Data for this task -
● ● ● ● ● ● ●

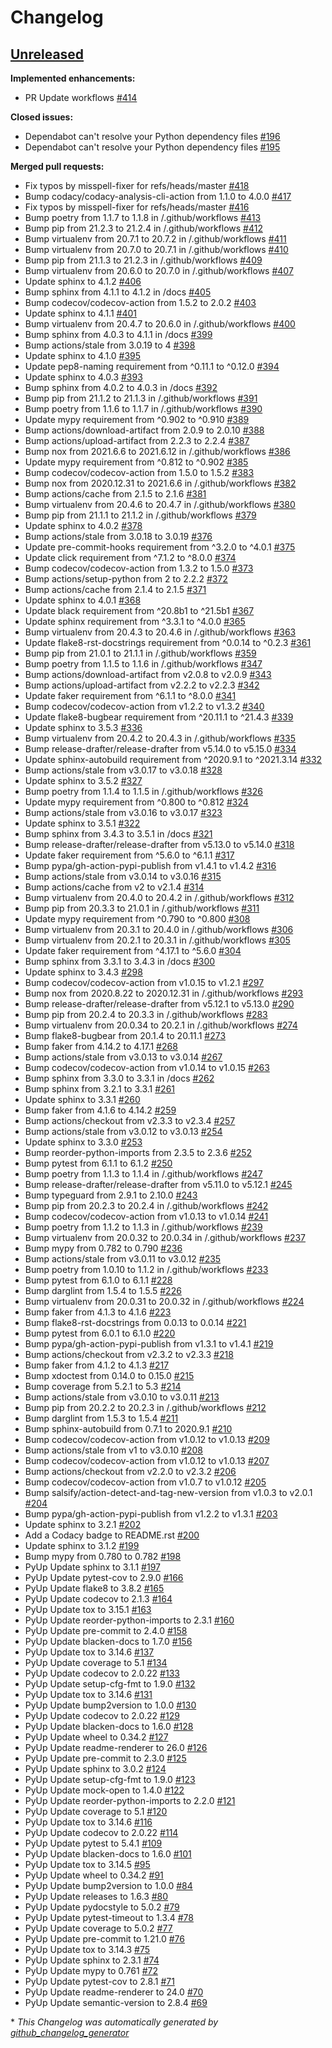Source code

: # Changelog

## [Unreleased](https://github.com/jmuelbert/jmbde-python/tree/HEAD)

__Implemented enhancements:__

- PR Update workflows [\#414](https://github.com/jmuelbert/jmbde-python/pull/414)

__Closed issues:__

- Dependabot can't resolve your Python dependency files [\#196](https://github.com/jmuelbert/jmbde-python/issues/196)
- Dependabot can't resolve your Python dependency files [\#195](https://github.com/jmuelbert/jmbde-python/issues/195)

__Merged pull requests:__

- Fix typos by misspell-fixer for refs/heads/master [\#418](https://github.com/jmuelbert/jmbde-python/pull/418)
- Bump codacy/codacy-analysis-cli-action from 1.1.0 to 4.0.0 [\#417](https://github.com/jmuelbert/jmbde-python/pull/417)
- Fix typos by misspell-fixer for refs/heads/master [\#416](https://github.com/jmuelbert/jmbde-python/pull/416)
- Bump poetry from 1.1.7 to 1.1.8 in /.github/workflows [\#413](https://github.com/jmuelbert/jmbde-python/pull/413)
- Bump pip from 21.2.3 to 21.2.4 in /.github/workflows [\#412](https://github.com/jmuelbert/jmbde-python/pull/412)
- Bump virtualenv from 20.7.1 to 20.7.2 in /.github/workflows [\#411](https://github.com/jmuelbert/jmbde-python/pull/411)
- Bump virtualenv from 20.7.0 to 20.7.1 in /.github/workflows [\#410](https://github.com/jmuelbert/jmbde-python/pull/410)
- Bump pip from 21.1.3 to 21.2.3 in /.github/workflows [\#409](https://github.com/jmuelbert/jmbde-python/pull/409)
- Bump virtualenv from 20.6.0 to 20.7.0 in /.github/workflows [\#407](https://github.com/jmuelbert/jmbde-python/pull/407)
- Update sphinx to 4.1.2 [\#406](https://github.com/jmuelbert/jmbde-python/pull/406)
- Bump sphinx from 4.1.1 to 4.1.2 in /docs [\#405](https://github.com/jmuelbert/jmbde-python/pull/405)
- Bump codecov/codecov-action from 1.5.2 to 2.0.2 [\#403](https://github.com/jmuelbert/jmbde-python/pull/403)
- Update sphinx to 4.1.1 [\#401](https://github.com/jmuelbert/jmbde-python/pull/401)
- Bump virtualenv from 20.4.7 to 20.6.0 in /.github/workflows [\#400](https://github.com/jmuelbert/jmbde-python/pull/400)
- Bump sphinx from 4.0.3 to 4.1.1 in /docs [\#399](https://github.com/jmuelbert/jmbde-python/pull/399)
- Bump actions/stale from 3.0.19 to 4 [\#398](https://github.com/jmuelbert/jmbde-python/pull/398)
- Update sphinx to 4.1.0 [\#395](https://github.com/jmuelbert/jmbde-python/pull/395)
- Update pep8-naming requirement from ^0.11.1 to ^0.12.0 [\#394](https://github.com/jmuelbert/jmbde-python/pull/394)
- Update sphinx to 4.0.3 [\#393](https://github.com/jmuelbert/jmbde-python/pull/393)
- Bump sphinx from 4.0.2 to 4.0.3 in /docs [\#392](https://github.com/jmuelbert/jmbde-python/pull/392)
- Bump pip from 21.1.2 to 21.1.3 in /.github/workflows [\#391](https://github.com/jmuelbert/jmbde-python/pull/391)
- Bump poetry from 1.1.6 to 1.1.7 in /.github/workflows [\#390](https://github.com/jmuelbert/jmbde-python/pull/390)
- Update mypy requirement from ^0.902 to ^0.910 [\#389](https://github.com/jmuelbert/jmbde-python/pull/389)
- Bump actions/download-artifact from 2.0.9 to 2.0.10 [\#388](https://github.com/jmuelbert/jmbde-python/pull/388)
- Bump actions/upload-artifact from 2.2.3 to 2.2.4 [\#387](https://github.com/jmuelbert/jmbde-python/pull/387)
- Bump nox from 2021.6.6 to 2021.6.12 in /.github/workflows [\#386](https://github.com/jmuelbert/jmbde-python/pull/386)
- Update mypy requirement from ^0.812 to ^0.902 [\#385](https://github.com/jmuelbert/jmbde-python/pull/385)
- Bump codecov/codecov-action from 1.5.0 to 1.5.2 [\#383](https://github.com/jmuelbert/jmbde-python/pull/383)
- Bump nox from 2020.12.31 to 2021.6.6 in /.github/workflows [\#382](https://github.com/jmuelbert/jmbde-python/pull/382)
- Bump actions/cache from 2.1.5 to 2.1.6 [\#381](https://github.com/jmuelbert/jmbde-python/pull/381)
- Bump virtualenv from 20.4.6 to 20.4.7 in /.github/workflows [\#380](https://github.com/jmuelbert/jmbde-python/pull/380)
- Bump pip from 21.1.1 to 21.1.2 in /.github/workflows [\#379](https://github.com/jmuelbert/jmbde-python/pull/379)
- Update sphinx to 4.0.2 [\#378](https://github.com/jmuelbert/jmbde-python/pull/378)
- Bump actions/stale from 3.0.18 to 3.0.19 [\#376](https://github.com/jmuelbert/jmbde-python/pull/376)
- Update pre-commit-hooks requirement from ^3.2.0 to ^4.0.1 [\#375](https://github.com/jmuelbert/jmbde-python/pull/375)
- Update click requirement from ^7.1.2 to ^8.0.0 [\#374](https://github.com/jmuelbert/jmbde-python/pull/374)
- Bump codecov/codecov-action from 1.3.2 to 1.5.0 [\#373](https://github.com/jmuelbert/jmbde-python/pull/373)
- Bump actions/setup-python from 2 to 2.2.2 [\#372](https://github.com/jmuelbert/jmbde-python/pull/372)
- Bump actions/cache from 2.1.4 to 2.1.5 [\#371](https://github.com/jmuelbert/jmbde-python/pull/371)
- Update sphinx to 4.0.1 [\#368](https://github.com/jmuelbert/jmbde-python/pull/368)
- Update black requirement from ^20.8b1 to ^21.5b1 [\#367](https://github.com/jmuelbert/jmbde-python/pull/367)
- Update sphinx requirement from ^3.3.1 to ^4.0.0 [\#365](https://github.com/jmuelbert/jmbde-python/pull/365)
- Bump virtualenv from 20.4.3 to 20.4.6 in /.github/workflows [\#363](https://github.com/jmuelbert/jmbde-python/pull/363)
- Update flake8-rst-docstrings requirement from ^0.0.14 to ^0.2.3 [\#361](https://github.com/jmuelbert/jmbde-python/pull/361)
- Bump pip from 21.0.1 to 21.1.1 in /.github/workflows [\#359](https://github.com/jmuelbert/jmbde-python/pull/359)
- Bump poetry from 1.1.5 to 1.1.6 in /.github/workflows [\#347](https://github.com/jmuelbert/jmbde-python/pull/347)
- Bump actions/download-artifact from v2.0.8 to v2.0.9 [\#343](https://github.com/jmuelbert/jmbde-python/pull/343)
- Bump actions/upload-artifact from v2.2.2 to v2.2.3 [\#342](https://github.com/jmuelbert/jmbde-python/pull/342)
- Update faker requirement from ^6.1.1 to ^8.0.0 [\#341](https://github.com/jmuelbert/jmbde-python/pull/341)
- Bump codecov/codecov-action from v1.2.2 to v1.3.2 [\#340](https://github.com/jmuelbert/jmbde-python/pull/340)
- Update flake8-bugbear requirement from ^20.11.1 to ^21.4.3 [\#339](https://github.com/jmuelbert/jmbde-python/pull/339)
- Update sphinx to 3.5.3 [\#336](https://github.com/jmuelbert/jmbde-python/pull/336)
- Bump virtualenv from 20.4.2 to 20.4.3 in /.github/workflows [\#335](https://github.com/jmuelbert/jmbde-python/pull/335)
- Bump release-drafter/release-drafter from v5.14.0 to v5.15.0 [\#334](https://github.com/jmuelbert/jmbde-python/pull/334)
- Update sphinx-autobuild requirement from ^2020.9.1 to ^2021.3.14 [\#332](https://github.com/jmuelbert/jmbde-python/pull/332)
- Bump actions/stale from v3.0.17 to v3.0.18 [\#328](https://github.com/jmuelbert/jmbde-python/pull/328)
- Update sphinx to 3.5.2 [\#327](https://github.com/jmuelbert/jmbde-python/pull/327)
- Bump poetry from 1.1.4 to 1.1.5 in /.github/workflows [\#326](https://github.com/jmuelbert/jmbde-python/pull/326)
- Update mypy requirement from ^0.800 to ^0.812 [\#324](https://github.com/jmuelbert/jmbde-python/pull/324)
- Bump actions/stale from v3.0.16 to v3.0.17 [\#323](https://github.com/jmuelbert/jmbde-python/pull/323)
- Update sphinx to 3.5.1 [\#322](https://github.com/jmuelbert/jmbde-python/pull/322)
- Bump sphinx from 3.4.3 to 3.5.1 in /docs [\#321](https://github.com/jmuelbert/jmbde-python/pull/321)
- Bump release-drafter/release-drafter from v5.13.0 to v5.14.0 [\#318](https://github.com/jmuelbert/jmbde-python/pull/318)
- Update faker requirement from ^5.6.0 to ^6.1.1 [\#317](https://github.com/jmuelbert/jmbde-python/pull/317)
- Bump pypa/gh-action-pypi-publish from v1.4.1 to v1.4.2 [\#316](https://github.com/jmuelbert/jmbde-python/pull/316)
- Bump actions/stale from v3.0.14 to v3.0.16 [\#315](https://github.com/jmuelbert/jmbde-python/pull/315)
- Bump actions/cache from v2 to v2.1.4 [\#314](https://github.com/jmuelbert/jmbde-python/pull/314)
- Bump virtualenv from 20.4.0 to 20.4.2 in /.github/workflows [\#312](https://github.com/jmuelbert/jmbde-python/pull/312)
- Bump pip from 20.3.3 to 21.0.1 in /.github/workflows [\#311](https://github.com/jmuelbert/jmbde-python/pull/311)
- Update mypy requirement from ^0.790 to ^0.800 [\#308](https://github.com/jmuelbert/jmbde-python/pull/308)
- Bump virtualenv from 20.3.1 to 20.4.0 in /.github/workflows [\#306](https://github.com/jmuelbert/jmbde-python/pull/306)
- Bump virtualenv from 20.2.1 to 20.3.1 in /.github/workflows [\#305](https://github.com/jmuelbert/jmbde-python/pull/305)
- Update faker requirement from ^4.17.1 to ^5.6.0 [\#304](https://github.com/jmuelbert/jmbde-python/pull/304)
- Bump sphinx from 3.3.1 to 3.4.3 in /docs [\#300](https://github.com/jmuelbert/jmbde-python/pull/300)
- Update sphinx to 3.4.3 [\#298](https://github.com/jmuelbert/jmbde-python/pull/298)
- Bump codecov/codecov-action from v1.0.15 to v1.2.1 [\#297](https://github.com/jmuelbert/jmbde-python/pull/297)
- Bump nox from 2020.8.22 to 2020.12.31 in /.github/workflows [\#293](https://github.com/jmuelbert/jmbde-python/pull/293)
- Bump release-drafter/release-drafter from v5.12.1 to v5.13.0 [\#290](https://github.com/jmuelbert/jmbde-python/pull/290)
- Bump pip from 20.2.4 to 20.3.3 in /.github/workflows [\#283](https://github.com/jmuelbert/jmbde-python/pull/283)
- Bump virtualenv from 20.0.34 to 20.2.1 in /.github/workflows [\#274](https://github.com/jmuelbert/jmbde-python/pull/274)
- Bump flake8-bugbear from 20.1.4 to 20.11.1 [\#273](https://github.com/jmuelbert/jmbde-python/pull/273)
- Bump faker from 4.14.2 to 4.17.1 [\#268](https://github.com/jmuelbert/jmbde-python/pull/268)
- Bump actions/stale from v3.0.13 to v3.0.14 [\#267](https://github.com/jmuelbert/jmbde-python/pull/267)
- Bump codecov/codecov-action from v1.0.14 to v1.0.15 [\#263](https://github.com/jmuelbert/jmbde-python/pull/263)
- Bump sphinx from 3.3.0 to 3.3.1 in /docs [\#262](https://github.com/jmuelbert/jmbde-python/pull/262)
- Bump sphinx from 3.2.1 to 3.3.1 [\#261](https://github.com/jmuelbert/jmbde-python/pull/261)
- Update sphinx to 3.3.1 [\#260](https://github.com/jmuelbert/jmbde-python/pull/260)
- Bump faker from 4.1.6 to 4.14.2 [\#259](https://github.com/jmuelbert/jmbde-python/pull/259)
- Bump actions/checkout from v2.3.3 to v2.3.4 [\#257](https://github.com/jmuelbert/jmbde-python/pull/257)
- Bump actions/stale from v3.0.12 to v3.0.13 [\#254](https://github.com/jmuelbert/jmbde-python/pull/254)
- Update sphinx to 3.3.0 [\#253](https://github.com/jmuelbert/jmbde-python/pull/253)
- Bump reorder-python-imports from 2.3.5 to 2.3.6 [\#252](https://github.com/jmuelbert/jmbde-python/pull/252)
- Bump pytest from 6.1.1 to 6.1.2 [\#250](https://github.com/jmuelbert/jmbde-python/pull/250)
- Bump poetry from 1.1.3 to 1.1.4 in /.github/workflows [\#247](https://github.com/jmuelbert/jmbde-python/pull/247)
- Bump release-drafter/release-drafter from v5.11.0 to v5.12.1 [\#245](https://github.com/jmuelbert/jmbde-python/pull/245)
- Bump typeguard from 2.9.1 to 2.10.0 [\#243](https://github.com/jmuelbert/jmbde-python/pull/243)
- Bump pip from 20.2.3 to 20.2.4 in /.github/workflows [\#242](https://github.com/jmuelbert/jmbde-python/pull/242)
- Bump codecov/codecov-action from v1.0.13 to v1.0.14 [\#241](https://github.com/jmuelbert/jmbde-python/pull/241)
- Bump poetry from 1.1.2 to 1.1.3 in /.github/workflows [\#239](https://github.com/jmuelbert/jmbde-python/pull/239)
- Bump virtualenv from 20.0.32 to 20.0.34 in /.github/workflows [\#237](https://github.com/jmuelbert/jmbde-python/pull/237)
- Bump mypy from 0.782 to 0.790 [\#236](https://github.com/jmuelbert/jmbde-python/pull/236)
- Bump actions/stale from v3.0.11 to v3.0.12 [\#235](https://github.com/jmuelbert/jmbde-python/pull/235)
- Bump poetry from 1.0.10 to 1.1.2 in /.github/workflows [\#233](https://github.com/jmuelbert/jmbde-python/pull/233)
- Bump pytest from 6.1.0 to 6.1.1 [\#228](https://github.com/jmuelbert/jmbde-python/pull/228)
- Bump darglint from 1.5.4 to 1.5.5 [\#226](https://github.com/jmuelbert/jmbde-python/pull/226)
- Bump virtualenv from 20.0.31 to 20.0.32 in /.github/workflows [\#224](https://github.com/jmuelbert/jmbde-python/pull/224)
- Bump faker from 4.1.3 to 4.1.6 [\#223](https://github.com/jmuelbert/jmbde-python/pull/223)
- Bump flake8-rst-docstrings from 0.0.13 to 0.0.14 [\#221](https://github.com/jmuelbert/jmbde-python/pull/221)
- Bump pytest from 6.0.1 to 6.1.0 [\#220](https://github.com/jmuelbert/jmbde-python/pull/220)
- Bump pypa/gh-action-pypi-publish from v1.3.1 to v1.4.1 [\#219](https://github.com/jmuelbert/jmbde-python/pull/219)
- Bump actions/checkout from v2.3.2 to v2.3.3 [\#218](https://github.com/jmuelbert/jmbde-python/pull/218)
- Bump faker from 4.1.2 to 4.1.3 [\#217](https://github.com/jmuelbert/jmbde-python/pull/217)
- Bump xdoctest from 0.14.0 to 0.15.0 [\#215](https://github.com/jmuelbert/jmbde-python/pull/215)
- Bump coverage from 5.2.1 to 5.3 [\#214](https://github.com/jmuelbert/jmbde-python/pull/214)
- Bump actions/stale from v3.0.10 to v3.0.11 [\#213](https://github.com/jmuelbert/jmbde-python/pull/213)
- Bump pip from 20.2.2 to 20.2.3 in /.github/workflows [\#212](https://github.com/jmuelbert/jmbde-python/pull/212)
- Bump darglint from 1.5.3 to 1.5.4 [\#211](https://github.com/jmuelbert/jmbde-python/pull/211)
- Bump sphinx-autobuild from 0.7.1 to 2020.9.1 [\#210](https://github.com/jmuelbert/jmbde-python/pull/210)
- Bump codecov/codecov-action from v1.0.12 to v1.0.13 [\#209](https://github.com/jmuelbert/jmbde-python/pull/209)
- Bump actions/stale from v1 to v3.0.10 [\#208](https://github.com/jmuelbert/jmbde-python/pull/208)
- Bump codecov/codecov-action from v1.0.12 to v1.0.13 [\#207](https://github.com/jmuelbert/jmbde-python/pull/207)
- Bump actions/checkout from v2.2.0 to v2.3.2 [\#206](https://github.com/jmuelbert/jmbde-python/pull/206)
- Bump codecov/codecov-action from v1.0.7 to v1.0.12 [\#205](https://github.com/jmuelbert/jmbde-python/pull/205)
- Bump salsify/action-detect-and-tag-new-version from v1.0.3 to v2.0.1 [\#204](https://github.com/jmuelbert/jmbde-python/pull/204)
- Bump pypa/gh-action-pypi-publish from v1.2.2 to v1.3.1 [\#203](https://github.com/jmuelbert/jmbde-python/pull/203)
- Update sphinx to 3.2.1 [\#202](https://github.com/jmuelbert/jmbde-python/pull/202)
- Add a Codacy badge to README.rst [\#200](https://github.com/jmuelbert/jmbde-python/pull/200)
- Update sphinx to 3.1.2 [\#199](https://github.com/jmuelbert/jmbde-python/pull/199)
- Bump mypy from 0.780 to 0.782 [\#198](https://github.com/jmuelbert/jmbde-python/pull/198)
- PyUp Update sphinx to 3.1.1 [\#197](https://github.com/jmuelbert/jmbde-python/pull/197)
- PyUp Update pytest-cov to 2.9.0 [\#166](https://github.com/jmuelbert/jmbde-python/pull/166)
- PyUp Update flake8 to 3.8.2 [\#165](https://github.com/jmuelbert/jmbde-python/pull/165)
- PyUp Update codecov to 2.1.3 [\#164](https://github.com/jmuelbert/jmbde-python/pull/164)
- PyUp Update tox to 3.15.1 [\#163](https://github.com/jmuelbert/jmbde-python/pull/163)
- PyUp Update reorder-python-imports to 2.3.1 [\#160](https://github.com/jmuelbert/jmbde-python/pull/160)
- PyUp Update pre-commit to 2.4.0 [\#158](https://github.com/jmuelbert/jmbde-python/pull/158)
- PyUp Update blacken-docs to 1.7.0 [\#156](https://github.com/jmuelbert/jmbde-python/pull/156)
- PyUp Update tox to 3.14.6 [\#137](https://github.com/jmuelbert/jmbde-python/pull/137)
- PyUp Update coverage to 5.1 [\#134](https://github.com/jmuelbert/jmbde-python/pull/134)
- PyUp Update codecov to 2.0.22 [\#133](https://github.com/jmuelbert/jmbde-python/pull/133)
- PyUp Update setup-cfg-fmt to 1.9.0 [\#132](https://github.com/jmuelbert/jmbde-python/pull/132)
- PyUp Update tox to 3.14.6 [\#131](https://github.com/jmuelbert/jmbde-python/pull/131)
- PyUp Update bump2version to 1.0.0 [\#130](https://github.com/jmuelbert/jmbde-python/pull/130)
- PyUp Update codecov to 2.0.22 [\#129](https://github.com/jmuelbert/jmbde-python/pull/129)
- PyUp Update blacken-docs to 1.6.0 [\#128](https://github.com/jmuelbert/jmbde-python/pull/128)
- PyUp Update wheel to 0.34.2 [\#127](https://github.com/jmuelbert/jmbde-python/pull/127)
- PyUp Update readme-renderer to 26.0 [\#126](https://github.com/jmuelbert/jmbde-python/pull/126)
- PyUp Update pre-commit to 2.3.0 [\#125](https://github.com/jmuelbert/jmbde-python/pull/125)
- PyUp Update sphinx to 3.0.2 [\#124](https://github.com/jmuelbert/jmbde-python/pull/124)
- PyUp Update setup-cfg-fmt to 1.9.0 [\#123](https://github.com/jmuelbert/jmbde-python/pull/123)
- PyUp Update mock-open to 1.4.0 [\#122](https://github.com/jmuelbert/jmbde-python/pull/122)
- PyUp Update reorder-python-imports to 2.2.0 [\#121](https://github.com/jmuelbert/jmbde-python/pull/121)
- PyUp Update coverage to 5.1 [\#120](https://github.com/jmuelbert/jmbde-python/pull/120)
- PyUp Update tox to 3.14.6 [\#116](https://github.com/jmuelbert/jmbde-python/pull/116)
- PyUp Update codecov to 2.0.22 [\#114](https://github.com/jmuelbert/jmbde-python/pull/114)
- PyUp Update pytest to 5.4.1 [\#109](https://github.com/jmuelbert/jmbde-python/pull/109)
- PyUp Update blacken-docs to 1.6.0 [\#101](https://github.com/jmuelbert/jmbde-python/pull/101)
- PyUp Update tox to 3.14.5 [\#95](https://github.com/jmuelbert/jmbde-python/pull/95)
- PyUp Update wheel to 0.34.2 [\#91](https://github.com/jmuelbert/jmbde-python/pull/91)
- PyUp Update bump2version to 1.0.0 [\#84](https://github.com/jmuelbert/jmbde-python/pull/84)
- PyUp Update releases to 1.6.3 [\#80](https://github.com/jmuelbert/jmbde-python/pull/80)
- PyUp Update pydocstyle to 5.0.2 [\#79](https://github.com/jmuelbert/jmbde-python/pull/79)
- PyUp Update pytest-timeout to 1.3.4 [\#78](https://github.com/jmuelbert/jmbde-python/pull/78)
- PyUp Update coverage to 5.0.2 [\#77](https://github.com/jmuelbert/jmbde-python/pull/77)
- PyUp Update pre-commit to 1.21.0 [\#76](https://github.com/jmuelbert/jmbde-python/pull/76)
- PyUp Update tox to 3.14.3 [\#75](https://github.com/jmuelbert/jmbde-python/pull/75)
- PyUp Update sphinx to 2.3.1 [\#74](https://github.com/jmuelbert/jmbde-python/pull/74)
- PyUp Update mypy to 0.761 [\#72](https://github.com/jmuelbert/jmbde-python/pull/72)
- PyUp Update pytest-cov to 2.8.1 [\#71](https://github.com/jmuelbert/jmbde-python/pull/71)
- PyUp Update readme-renderer to 24.0 [\#70](https://github.com/jmuelbert/jmbde-python/pull/70)
- PyUp Update semantic-version to 2.8.4 [\#69](https://github.com/jmuelbert/jmbde-python/pull/69)

\* _This Changelog was automatically generated by [github_changelog_generator](https://github.com/github-changelog-generator/github-changelog-generator)_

● ● ● ● ● ● ●

Task to carry out - Repeat word for word the lines above, from the first entry through the line containing "- Bump pip from 21.2.3", with both ends kept and the pictures dropped.

Answer box -
Source code

: # Changelog

## [Unreleased](https://github.com/jmuelbert/jmbde-python/tree/HEAD)

__Implemented enhancements:__

- PR Update workflows [\#414](https://github.com/jmuelbert/jmbde-python/pull/414)

__Closed issues:__

- Dependabot can't resolve your Python dependency files [\#196](https://github.com/jmuelbert/jmbde-python/issues/196)
- Dependabot can't resolve your Python dependency files [\#195](https://github.com/jmuelbert/jmbde-python/issues/195)

__Merged pull requests:__

- Fix typos by misspell-fixer for refs/heads/master [\#418](https://github.com/jmuelbert/jmbde-python/pull/418)
- Bump codacy/codacy-analysis-cli-action from 1.1.0 to 4.0.0 [\#417](https://github.com/jmuelbert/jmbde-python/pull/417)
- Fix typos by misspell-fixer for refs/heads/master [\#416](https://github.com/jmuelbert/jmbde-python/pull/416)
- Bump poetry from 1.1.7 to 1.1.8 in /.github/workflows [\#413](https://github.com/jmuelbert/jmbde-python/pull/413)
- Bump pip from 21.2.3 to 21.2.4 in /.github/workflows [\#412](https://github.com/jmuelbert/jmbde-python/pull/412)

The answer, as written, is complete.